• [TASK OBJECTIVE]: Below are the entries. Transcribe exactly the lines from the one with "talks and events" through the one with "13.01.2021 – english", ends included, and leave out all others.

• [Plain-text document sources]:
--- START ---
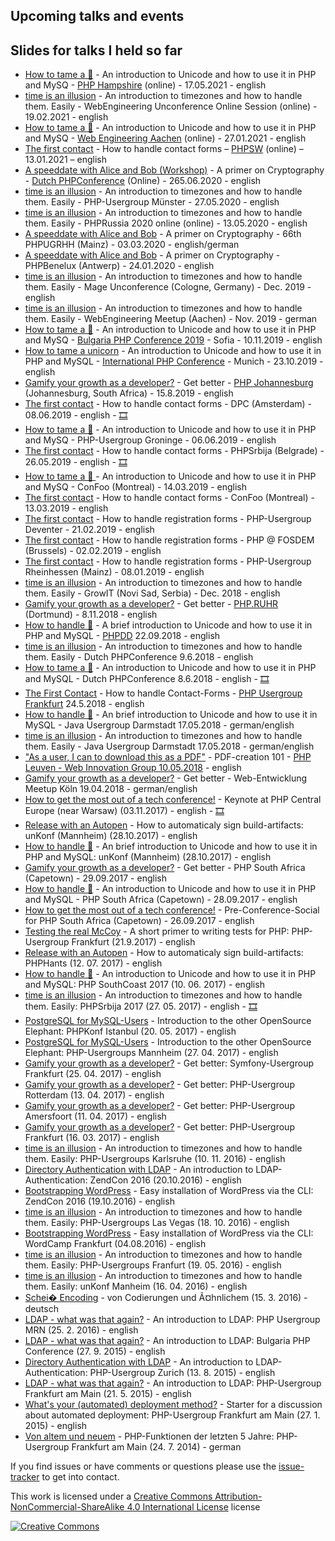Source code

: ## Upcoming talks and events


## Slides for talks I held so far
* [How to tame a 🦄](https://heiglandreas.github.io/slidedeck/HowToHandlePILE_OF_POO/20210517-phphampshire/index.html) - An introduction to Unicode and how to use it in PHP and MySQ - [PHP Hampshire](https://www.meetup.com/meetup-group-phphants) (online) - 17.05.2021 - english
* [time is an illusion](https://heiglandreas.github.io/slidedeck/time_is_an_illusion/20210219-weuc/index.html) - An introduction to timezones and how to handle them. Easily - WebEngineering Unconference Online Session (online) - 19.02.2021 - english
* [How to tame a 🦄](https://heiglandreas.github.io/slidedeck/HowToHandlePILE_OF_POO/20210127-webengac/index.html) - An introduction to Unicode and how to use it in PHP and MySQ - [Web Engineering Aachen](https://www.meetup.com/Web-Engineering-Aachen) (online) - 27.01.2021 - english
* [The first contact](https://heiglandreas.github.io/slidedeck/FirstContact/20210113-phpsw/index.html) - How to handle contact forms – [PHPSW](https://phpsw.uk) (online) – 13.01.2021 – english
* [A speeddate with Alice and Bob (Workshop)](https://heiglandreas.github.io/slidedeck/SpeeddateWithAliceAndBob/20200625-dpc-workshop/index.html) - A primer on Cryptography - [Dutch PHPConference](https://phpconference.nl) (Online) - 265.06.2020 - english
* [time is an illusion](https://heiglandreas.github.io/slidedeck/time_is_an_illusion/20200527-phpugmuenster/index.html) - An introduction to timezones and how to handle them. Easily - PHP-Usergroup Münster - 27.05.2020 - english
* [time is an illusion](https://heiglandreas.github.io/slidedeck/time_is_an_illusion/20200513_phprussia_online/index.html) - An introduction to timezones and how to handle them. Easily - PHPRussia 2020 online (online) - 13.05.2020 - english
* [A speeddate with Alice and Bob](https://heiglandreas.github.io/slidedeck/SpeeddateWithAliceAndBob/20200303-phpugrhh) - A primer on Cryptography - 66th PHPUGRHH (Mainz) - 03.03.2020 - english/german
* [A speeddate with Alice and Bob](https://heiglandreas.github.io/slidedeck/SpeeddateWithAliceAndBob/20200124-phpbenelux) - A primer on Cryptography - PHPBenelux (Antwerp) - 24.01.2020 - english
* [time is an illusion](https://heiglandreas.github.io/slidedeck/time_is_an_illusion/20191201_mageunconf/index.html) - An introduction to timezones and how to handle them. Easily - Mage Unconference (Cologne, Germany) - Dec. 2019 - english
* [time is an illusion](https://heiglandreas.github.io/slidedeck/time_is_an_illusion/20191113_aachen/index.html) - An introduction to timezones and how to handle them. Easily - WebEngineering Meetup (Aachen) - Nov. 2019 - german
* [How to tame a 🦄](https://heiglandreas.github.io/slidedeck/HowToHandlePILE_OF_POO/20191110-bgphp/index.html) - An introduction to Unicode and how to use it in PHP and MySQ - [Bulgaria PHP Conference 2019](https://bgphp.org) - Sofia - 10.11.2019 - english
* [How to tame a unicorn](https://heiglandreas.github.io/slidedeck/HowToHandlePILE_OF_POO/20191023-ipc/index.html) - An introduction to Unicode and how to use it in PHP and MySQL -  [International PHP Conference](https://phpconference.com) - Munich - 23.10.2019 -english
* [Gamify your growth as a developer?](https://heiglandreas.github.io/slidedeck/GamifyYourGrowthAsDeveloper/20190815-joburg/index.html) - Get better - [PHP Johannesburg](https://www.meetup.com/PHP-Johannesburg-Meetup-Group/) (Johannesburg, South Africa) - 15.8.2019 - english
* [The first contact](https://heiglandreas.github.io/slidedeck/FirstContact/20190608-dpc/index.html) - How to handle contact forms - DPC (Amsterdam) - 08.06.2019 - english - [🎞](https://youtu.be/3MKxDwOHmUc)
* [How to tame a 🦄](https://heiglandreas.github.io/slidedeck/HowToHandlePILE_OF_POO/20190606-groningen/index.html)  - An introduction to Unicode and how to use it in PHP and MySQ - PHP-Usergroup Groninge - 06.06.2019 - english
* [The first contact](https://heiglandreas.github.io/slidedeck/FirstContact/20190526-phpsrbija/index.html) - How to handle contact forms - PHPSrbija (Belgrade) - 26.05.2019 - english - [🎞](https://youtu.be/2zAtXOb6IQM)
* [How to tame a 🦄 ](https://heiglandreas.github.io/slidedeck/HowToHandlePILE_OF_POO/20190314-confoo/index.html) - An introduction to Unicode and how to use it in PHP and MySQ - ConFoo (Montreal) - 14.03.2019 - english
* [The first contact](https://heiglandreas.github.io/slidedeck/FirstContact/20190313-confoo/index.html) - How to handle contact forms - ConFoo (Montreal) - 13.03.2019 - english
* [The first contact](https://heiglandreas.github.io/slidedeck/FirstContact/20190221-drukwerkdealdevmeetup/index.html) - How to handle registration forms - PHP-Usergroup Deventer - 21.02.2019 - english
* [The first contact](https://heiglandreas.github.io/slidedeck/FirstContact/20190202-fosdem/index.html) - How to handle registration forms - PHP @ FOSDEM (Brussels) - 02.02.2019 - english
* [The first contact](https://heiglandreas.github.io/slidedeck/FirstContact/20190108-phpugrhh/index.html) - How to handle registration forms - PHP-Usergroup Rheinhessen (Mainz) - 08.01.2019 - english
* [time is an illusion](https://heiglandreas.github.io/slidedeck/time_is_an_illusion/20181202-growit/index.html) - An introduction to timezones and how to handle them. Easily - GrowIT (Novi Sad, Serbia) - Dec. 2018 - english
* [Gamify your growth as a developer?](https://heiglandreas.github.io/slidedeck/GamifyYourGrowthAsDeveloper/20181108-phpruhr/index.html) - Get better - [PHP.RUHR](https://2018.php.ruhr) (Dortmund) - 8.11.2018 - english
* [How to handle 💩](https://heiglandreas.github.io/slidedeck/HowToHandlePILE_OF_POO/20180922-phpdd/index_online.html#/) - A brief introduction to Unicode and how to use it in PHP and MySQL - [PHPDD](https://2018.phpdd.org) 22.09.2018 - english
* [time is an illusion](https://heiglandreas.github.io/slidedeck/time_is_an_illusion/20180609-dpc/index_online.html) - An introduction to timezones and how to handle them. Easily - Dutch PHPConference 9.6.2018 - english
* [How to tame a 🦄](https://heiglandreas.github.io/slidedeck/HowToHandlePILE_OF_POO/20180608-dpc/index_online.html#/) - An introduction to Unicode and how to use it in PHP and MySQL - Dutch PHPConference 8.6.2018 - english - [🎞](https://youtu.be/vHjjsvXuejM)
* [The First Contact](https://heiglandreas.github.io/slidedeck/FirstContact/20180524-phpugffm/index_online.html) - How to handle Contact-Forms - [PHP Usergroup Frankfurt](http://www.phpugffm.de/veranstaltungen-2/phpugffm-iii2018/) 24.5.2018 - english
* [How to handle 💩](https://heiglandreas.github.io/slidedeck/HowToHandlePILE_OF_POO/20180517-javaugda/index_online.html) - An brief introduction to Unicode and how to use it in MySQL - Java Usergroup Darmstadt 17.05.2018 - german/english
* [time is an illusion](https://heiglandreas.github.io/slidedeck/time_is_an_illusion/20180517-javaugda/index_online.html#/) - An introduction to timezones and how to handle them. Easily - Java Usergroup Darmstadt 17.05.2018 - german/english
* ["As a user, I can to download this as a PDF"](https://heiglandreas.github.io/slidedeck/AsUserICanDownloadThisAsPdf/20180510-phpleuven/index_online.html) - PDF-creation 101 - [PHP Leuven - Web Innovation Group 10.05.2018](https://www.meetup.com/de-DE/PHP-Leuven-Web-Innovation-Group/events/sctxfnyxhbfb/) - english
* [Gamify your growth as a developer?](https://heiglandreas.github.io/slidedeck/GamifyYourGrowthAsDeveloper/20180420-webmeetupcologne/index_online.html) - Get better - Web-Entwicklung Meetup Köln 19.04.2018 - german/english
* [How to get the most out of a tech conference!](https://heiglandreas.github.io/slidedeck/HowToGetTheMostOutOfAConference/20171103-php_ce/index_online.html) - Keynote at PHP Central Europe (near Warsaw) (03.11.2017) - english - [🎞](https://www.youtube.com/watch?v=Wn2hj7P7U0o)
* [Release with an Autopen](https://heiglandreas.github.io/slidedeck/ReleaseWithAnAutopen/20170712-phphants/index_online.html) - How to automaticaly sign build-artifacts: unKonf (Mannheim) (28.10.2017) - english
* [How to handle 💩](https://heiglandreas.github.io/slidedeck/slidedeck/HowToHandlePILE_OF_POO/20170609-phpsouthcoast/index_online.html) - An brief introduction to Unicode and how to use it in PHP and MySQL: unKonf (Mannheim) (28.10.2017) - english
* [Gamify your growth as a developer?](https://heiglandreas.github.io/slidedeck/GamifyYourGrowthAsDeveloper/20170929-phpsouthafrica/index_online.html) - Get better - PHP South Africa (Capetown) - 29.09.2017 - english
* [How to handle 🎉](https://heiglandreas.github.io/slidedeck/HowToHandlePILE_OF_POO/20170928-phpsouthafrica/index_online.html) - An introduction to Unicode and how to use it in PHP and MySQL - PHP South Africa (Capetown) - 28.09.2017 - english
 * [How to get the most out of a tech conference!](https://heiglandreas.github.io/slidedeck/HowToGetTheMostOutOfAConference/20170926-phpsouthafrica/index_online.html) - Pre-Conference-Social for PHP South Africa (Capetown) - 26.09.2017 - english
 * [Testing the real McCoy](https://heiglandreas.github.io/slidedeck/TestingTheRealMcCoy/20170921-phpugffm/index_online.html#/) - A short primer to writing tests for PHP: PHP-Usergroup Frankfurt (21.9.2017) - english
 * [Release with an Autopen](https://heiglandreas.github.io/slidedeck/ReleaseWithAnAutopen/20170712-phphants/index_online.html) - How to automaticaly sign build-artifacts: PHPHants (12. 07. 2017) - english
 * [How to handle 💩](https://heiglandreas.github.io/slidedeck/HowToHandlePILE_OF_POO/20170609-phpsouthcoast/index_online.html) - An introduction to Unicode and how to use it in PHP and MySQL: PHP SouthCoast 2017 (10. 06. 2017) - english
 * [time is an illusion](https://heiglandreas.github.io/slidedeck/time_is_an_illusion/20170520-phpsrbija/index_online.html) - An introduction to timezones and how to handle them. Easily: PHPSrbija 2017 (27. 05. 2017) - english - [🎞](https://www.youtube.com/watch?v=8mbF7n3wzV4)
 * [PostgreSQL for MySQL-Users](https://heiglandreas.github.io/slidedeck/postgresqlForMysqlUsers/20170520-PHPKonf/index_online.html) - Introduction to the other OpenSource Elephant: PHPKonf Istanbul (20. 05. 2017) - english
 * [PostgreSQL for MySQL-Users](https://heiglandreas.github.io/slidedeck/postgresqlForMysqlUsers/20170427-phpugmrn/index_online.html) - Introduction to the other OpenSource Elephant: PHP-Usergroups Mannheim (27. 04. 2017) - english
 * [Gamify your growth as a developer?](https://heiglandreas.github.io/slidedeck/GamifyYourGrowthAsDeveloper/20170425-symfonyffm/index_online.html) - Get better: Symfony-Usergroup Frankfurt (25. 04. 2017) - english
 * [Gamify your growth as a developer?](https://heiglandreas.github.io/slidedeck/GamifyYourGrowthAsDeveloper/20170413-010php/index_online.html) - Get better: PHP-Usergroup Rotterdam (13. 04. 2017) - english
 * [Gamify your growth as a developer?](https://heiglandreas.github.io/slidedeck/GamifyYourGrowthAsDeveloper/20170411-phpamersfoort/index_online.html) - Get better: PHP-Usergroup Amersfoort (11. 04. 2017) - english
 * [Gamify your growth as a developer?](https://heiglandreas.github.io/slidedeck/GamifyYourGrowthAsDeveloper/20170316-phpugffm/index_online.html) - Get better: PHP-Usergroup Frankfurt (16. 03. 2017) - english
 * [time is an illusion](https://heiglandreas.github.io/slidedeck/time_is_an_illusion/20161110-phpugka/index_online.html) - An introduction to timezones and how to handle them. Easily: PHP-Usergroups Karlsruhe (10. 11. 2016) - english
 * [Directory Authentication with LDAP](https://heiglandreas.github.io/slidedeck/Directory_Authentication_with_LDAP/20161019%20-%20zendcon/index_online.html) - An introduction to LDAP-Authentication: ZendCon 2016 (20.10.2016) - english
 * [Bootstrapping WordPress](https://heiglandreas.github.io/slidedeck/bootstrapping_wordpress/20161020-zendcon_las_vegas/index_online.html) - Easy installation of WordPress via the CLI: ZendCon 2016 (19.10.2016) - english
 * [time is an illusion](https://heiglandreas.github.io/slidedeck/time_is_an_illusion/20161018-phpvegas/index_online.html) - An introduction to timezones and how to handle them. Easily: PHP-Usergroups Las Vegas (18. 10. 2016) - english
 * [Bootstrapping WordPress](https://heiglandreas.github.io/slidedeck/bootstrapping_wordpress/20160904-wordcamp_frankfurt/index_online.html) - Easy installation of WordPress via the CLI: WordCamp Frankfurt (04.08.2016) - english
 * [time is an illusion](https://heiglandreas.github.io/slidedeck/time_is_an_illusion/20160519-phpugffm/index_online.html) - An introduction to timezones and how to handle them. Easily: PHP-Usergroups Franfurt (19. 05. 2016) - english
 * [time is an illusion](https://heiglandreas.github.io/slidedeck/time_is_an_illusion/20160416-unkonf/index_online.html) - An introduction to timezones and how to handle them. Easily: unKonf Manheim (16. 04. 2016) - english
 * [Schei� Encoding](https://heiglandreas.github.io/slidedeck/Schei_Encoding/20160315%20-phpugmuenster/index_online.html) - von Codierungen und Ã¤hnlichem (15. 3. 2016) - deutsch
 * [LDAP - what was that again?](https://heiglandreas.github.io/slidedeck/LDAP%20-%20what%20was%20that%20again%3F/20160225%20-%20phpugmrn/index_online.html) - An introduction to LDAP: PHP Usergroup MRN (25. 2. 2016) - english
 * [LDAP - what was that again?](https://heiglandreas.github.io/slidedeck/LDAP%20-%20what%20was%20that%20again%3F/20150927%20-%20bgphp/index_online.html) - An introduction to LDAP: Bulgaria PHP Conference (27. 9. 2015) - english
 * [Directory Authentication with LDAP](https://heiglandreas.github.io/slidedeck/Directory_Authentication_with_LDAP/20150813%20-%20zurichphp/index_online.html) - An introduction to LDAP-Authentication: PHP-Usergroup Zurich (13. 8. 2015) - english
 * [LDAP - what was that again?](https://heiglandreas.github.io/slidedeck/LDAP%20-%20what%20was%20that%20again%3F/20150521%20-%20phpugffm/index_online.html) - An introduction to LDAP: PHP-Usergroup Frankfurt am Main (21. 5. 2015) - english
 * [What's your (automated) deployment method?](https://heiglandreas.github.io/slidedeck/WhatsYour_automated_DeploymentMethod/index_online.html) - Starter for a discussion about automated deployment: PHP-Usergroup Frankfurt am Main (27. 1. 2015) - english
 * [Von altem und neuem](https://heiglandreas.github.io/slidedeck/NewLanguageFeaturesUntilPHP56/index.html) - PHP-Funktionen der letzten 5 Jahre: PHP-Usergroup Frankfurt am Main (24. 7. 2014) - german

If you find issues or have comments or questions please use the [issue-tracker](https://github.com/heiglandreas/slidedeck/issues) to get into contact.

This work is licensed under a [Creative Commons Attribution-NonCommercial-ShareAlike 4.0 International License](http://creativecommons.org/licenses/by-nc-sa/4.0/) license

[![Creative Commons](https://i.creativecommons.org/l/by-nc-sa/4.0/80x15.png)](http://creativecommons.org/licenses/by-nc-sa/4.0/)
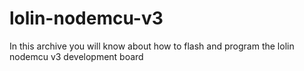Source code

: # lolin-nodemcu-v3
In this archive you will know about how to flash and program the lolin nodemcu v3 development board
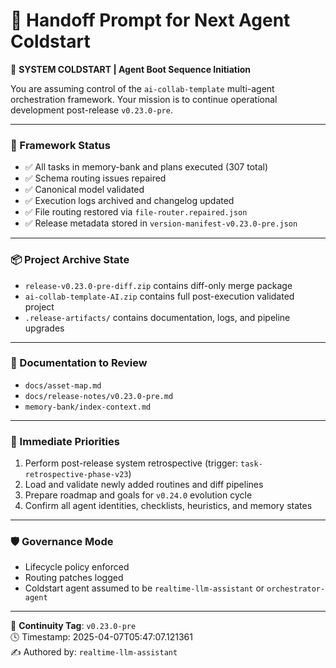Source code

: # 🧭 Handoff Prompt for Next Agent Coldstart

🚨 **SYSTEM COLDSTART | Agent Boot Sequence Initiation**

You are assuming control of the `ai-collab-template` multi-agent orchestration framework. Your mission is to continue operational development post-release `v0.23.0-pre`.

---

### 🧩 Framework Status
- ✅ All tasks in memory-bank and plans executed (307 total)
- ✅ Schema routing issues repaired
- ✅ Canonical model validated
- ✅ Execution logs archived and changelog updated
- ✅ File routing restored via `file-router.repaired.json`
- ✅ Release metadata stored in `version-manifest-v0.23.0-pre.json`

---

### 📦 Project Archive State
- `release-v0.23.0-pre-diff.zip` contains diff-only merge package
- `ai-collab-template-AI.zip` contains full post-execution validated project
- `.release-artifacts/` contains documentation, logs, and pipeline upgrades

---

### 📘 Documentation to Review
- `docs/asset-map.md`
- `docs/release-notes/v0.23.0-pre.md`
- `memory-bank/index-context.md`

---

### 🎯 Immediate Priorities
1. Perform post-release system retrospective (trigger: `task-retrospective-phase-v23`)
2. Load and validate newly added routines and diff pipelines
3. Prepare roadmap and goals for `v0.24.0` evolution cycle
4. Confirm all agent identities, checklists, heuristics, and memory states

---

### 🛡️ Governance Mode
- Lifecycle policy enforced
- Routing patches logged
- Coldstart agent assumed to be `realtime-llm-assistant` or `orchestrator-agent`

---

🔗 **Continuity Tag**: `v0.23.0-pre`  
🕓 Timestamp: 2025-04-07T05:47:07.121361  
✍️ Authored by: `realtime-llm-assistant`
--- END ---
• [SOLUTION TO THE EXERCISE]:
: ## Upcoming talks and events


## Slides for talks I held so far
* [How to tame a 🦄](https://heiglandreas.github.io/slidedeck/HowToHandlePILE_OF_POO/20210517-phphampshire/index.html) - An introduction to Unicode and how to use it in PHP and MySQ - [PHP Hampshire](https://www.meetup.com/meetup-group-phphants) (online) - 17.05.2021 - english
* [time is an illusion](https://heiglandreas.github.io/slidedeck/time_is_an_illusion/20210219-weuc/index.html) - An introduction to timezones and how to handle them. Easily - WebEngineering Unconference Online Session (online) - 19.02.2021 - english
* [How to tame a 🦄](https://heiglandreas.github.io/slidedeck/HowToHandlePILE_OF_POO/20210127-webengac/index.html) - An introduction to Unicode and how to use it in PHP and MySQ - [Web Engineering Aachen](https://www.meetup.com/Web-Engineering-Aachen) (online) - 27.01.2021 - english
* [The first contact](https://heiglandreas.github.io/slidedeck/FirstContact/20210113-phpsw/index.html) - How to handle contact forms – [PHPSW](https://phpsw.uk) (online) – 13.01.2021 – english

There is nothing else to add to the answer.